Are you doing jac=true? With sparse=true? Usually if memory is big its from dense Jacobians.

Thank you Chris (and Aayush too) for the quick and clear reply!

Just to confirm the setup I’m using:

julia

@mtkcompile sys = System(eqs, t, [], []; systems = systems)
prob = ODEProblem(sys, [], (0.0, 5.0); jac = true, sparse = true)
sol = solve(prob, 
            reltol = 1e-5, abstol = 1e-5, 
            TRBDF2(linsolve = KLUFactorization()), 
            maxiters = 100, dt = 1e-3)  # power simulation

Yes, jac=true + sparse=true + KLUFactorization as you suggested. The second and all subsequent solves are amazingly fast.

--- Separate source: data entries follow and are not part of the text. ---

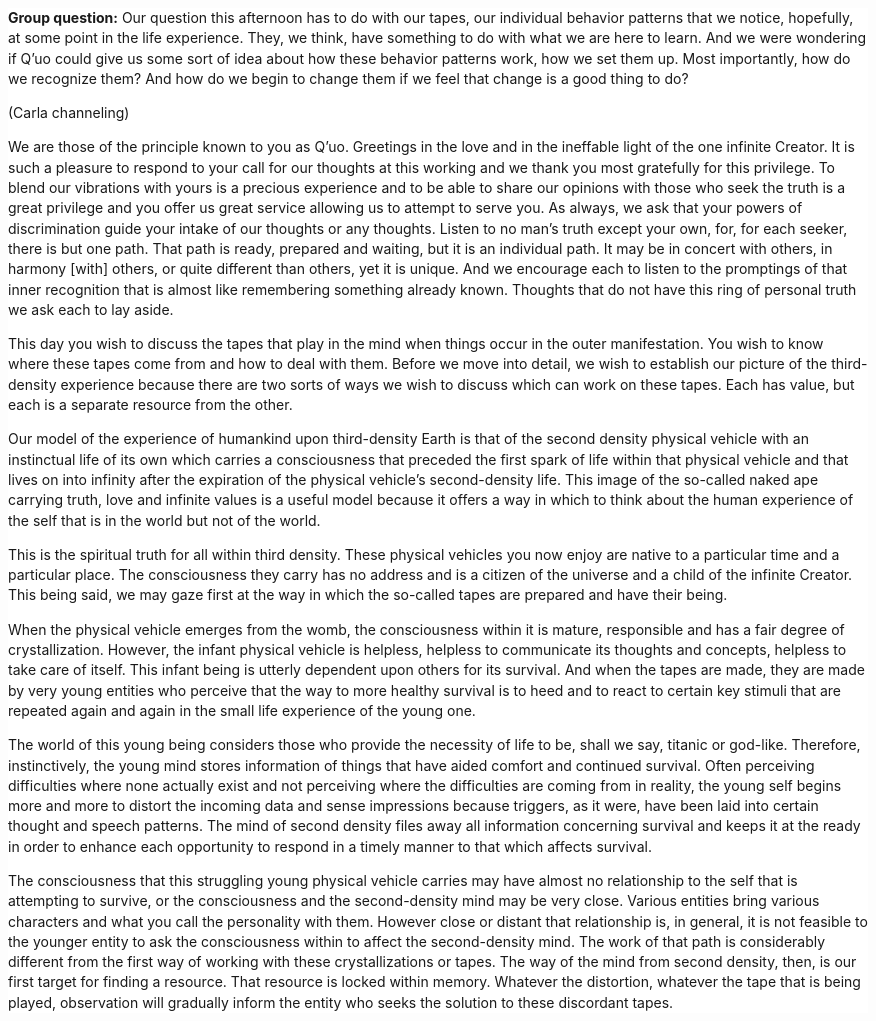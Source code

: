 <p class="group-question"><strong>Group question:</strong> Our question this afternoon has to do with our tapes, our individual behavior patterns that we notice, hopefully, at some point in the life experience. They, we think, have something to do with what we are here to learn. And we were wondering if Q’uo could give us some sort of idea about how these behavior patterns work, how we set them up. Most importantly, how do we recognize them? And how do we begin to change them if we feel that change is a good thing to do?</p>
<p class="channel-type">(Carla channeling)</p>
<p>We are those of the principle known to you as Q’uo. Greetings in the love and in the ineffable light of the one infinite Creator. It is such a pleasure to respond to your call for our thoughts at this working and we thank you most gratefully for this privilege. To blend our vibrations with yours is a precious experience and to be able to share our opinions with those who seek the truth is a great privilege and you offer us great service allowing us to attempt to serve you. As always, we ask that your powers of discrimination guide your intake of our thoughts or any thoughts. Listen to no man’s truth except your own, for, for each seeker, there is but one path. That path is ready, prepared and waiting, but it is an individual path. It may be in concert with others, in harmony [with] others, or quite different than others, yet it is unique. And we encourage each to listen to the promptings of that inner recognition that is almost like remembering something already known. Thoughts that do not have this ring of personal truth we ask each to lay aside.</p>
<p>This day you wish to discuss the tapes that play in the mind when things occur in the outer manifestation. You wish to know where these tapes come from and how to deal with them. Before we move into detail, we wish to establish our picture of the third-density experience because there are two sorts of ways we wish to discuss which can work on these tapes. Each has value, but each is a separate resource from the other.</p>
<p>Our model of the experience of humankind upon third-density Earth is that of the second density physical vehicle with an instinctual life of its own which carries a consciousness that preceded the first spark of life within that physical vehicle and that lives on into infinity after the expiration of the physical vehicle’s second-density life. This image of the so-called naked ape carrying truth, love and infinite values is a useful model because it offers a way in which to think about the human experience of the self that is in the world but not of the world.</p>
<p>This is the spiritual truth for all within third density. These physical vehicles you now enjoy are native to a particular time and a particular place. The consciousness they carry has no address and is a citizen of the universe and a child of the infinite Creator. This being said, we may gaze first at the way in which the so-called tapes are prepared and have their being.</p>
<p>When the physical vehicle emerges from the womb, the consciousness within it is mature, responsible and has a fair degree of crystallization. However, the infant physical vehicle is helpless, helpless to communicate its thoughts and concepts, helpless to take care of itself. This infant being is utterly dependent upon others for its survival. And when the tapes are made, they are made by very young entities who perceive that the way to more healthy survival is to heed and to react to certain key stimuli that are repeated again and again in the small life experience of the young one.</p>
<p>The world of this young being considers those who provide the necessity of life to be, shall we say, titanic or god-like. Therefore, instinctively, the young mind stores information of things that have aided comfort and continued survival. Often perceiving difficulties where none actually exist and not perceiving where the difficulties are coming from in reality, the young self begins more and more to distort the incoming data and sense impressions because triggers, as it were, have been laid into certain thought and speech patterns. The mind of second density files away all information concerning survival and keeps it at the ready in order to enhance each opportunity to respond in a timely manner to that which affects survival.</p>
<p>The consciousness that this struggling young physical vehicle carries may have almost no relationship to the self that is attempting to survive, or the consciousness and the second-density mind may be very close. Various entities bring various characters and what you call the personality with them. However close or distant that relationship is, in general, it is not feasible to the younger entity to ask the consciousness within to affect the second-density mind. The work of that path is considerably different from the first way of working with these crystallizations or tapes. The way of the mind from second density, then, is our first target for finding a resource. That resource is locked within memory. Whatever the distortion, whatever the tape that is being played, observation will gradually inform the entity who seeks the solution to these discordant tapes.</p>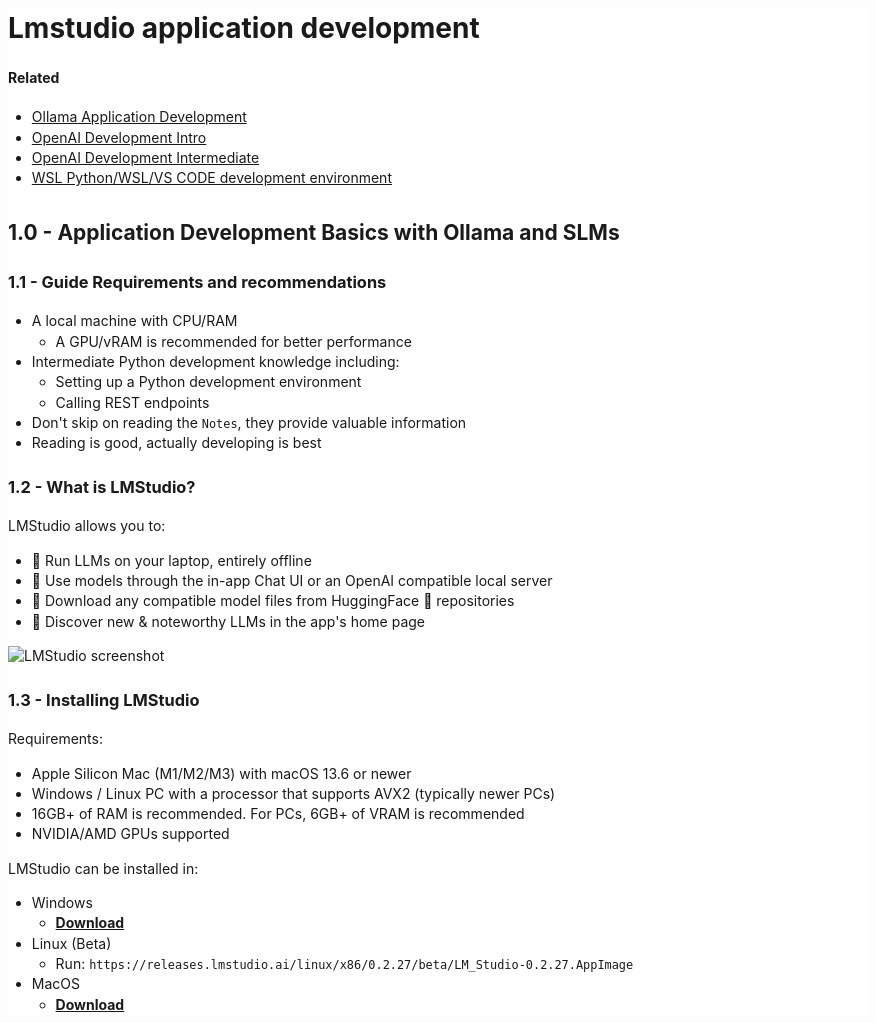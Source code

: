 # Lmstudio application development

#### Related

- [Ollama Application Development](https://genaitutor.am2703.com/?content=ollama-development)
- [OpenAI Development Intro](https://genaitutor.am2703.com/?content=genai-intro)
- [OpenAI Development Intermediate](https://genaitutor.am2703.com/?content=genai-intermediate)
- [WSL Python/WSL/VS CODE development environment](https://genaitutor.am2703.com/?content=pyenv-wsl-vscode)

## 1.0 - Application Development Basics with Ollama and SLMs 

### 1.1 - Guide Requirements and recommendations

- A local machine with CPU/RAM
  - A GPU/vRAM is recommended for better performance
- Intermediate Python development knowledge including:
  - Setting up a Python development environment
  - Calling REST endpoints
- Don't skip on reading the `Notes`, they provide valuable information
- Reading is good, actually developing is best

### 1.2 - What is LMStudio?

LMStudio allows you to:

- 🤖 Run LLMs on your laptop, entirely offline
- 👾 Use models through the in-app Chat UI or an OpenAI compatible local server
- 📂 Download any compatible model files from HuggingFace 🤗 repositories
- 🔭 Discover new & noteworthy LLMs in the app's home page

![LMStudio screenshot](https://lmstudio.ai/static/media/demo2.9df5a0e5a9f1d72715e0.gif)

### 1.3 - Installing LMStudio

Requirements:

- Apple Silicon Mac (M1/M2/M3) with macOS 13.6 or newer
- Windows / Linux PC with a processor that supports AVX2 (typically newer PCs)
- 16GB+ of RAM is recommended. For PCs, 6GB+ of VRAM is recommended
- NVIDIA/AMD GPUs supported

LMStudio can be installed in:

- Windows
  - [**Download**](https://releases.lmstudio.ai/windows/0.2.27/latest/LM-Studio-0.2.27-Setup.exe)
- Linux (Beta)
  - Run: `https://releases.lmstudio.ai/linux/x86/0.2.27/beta/LM_Studio-0.2.27.AppImage`
- MacOS
  - [**Download**](https://releases.lmstudio.ai/mac/arm64/0.2.27/latest/LM-Studio-0.2.27-arm64.dmg)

The bottleneck is purely the creation of the ODEProblem itself (it takes a long time and the resulting prob is huge — ~437 MiB as I guessed). Aayush mentioned that a lot of the compile time is spent generating code for the observed variables, which makes sense because in our model the number of observed variables is currently ~2.7× the number of states/equations.

I’m going to refactor the model to reduce the number of observed variables and see whether that shrinks both the problem size and the compilation time. I’ll report back once I have numbers.

Thanks again for the insight — really appreciate the help!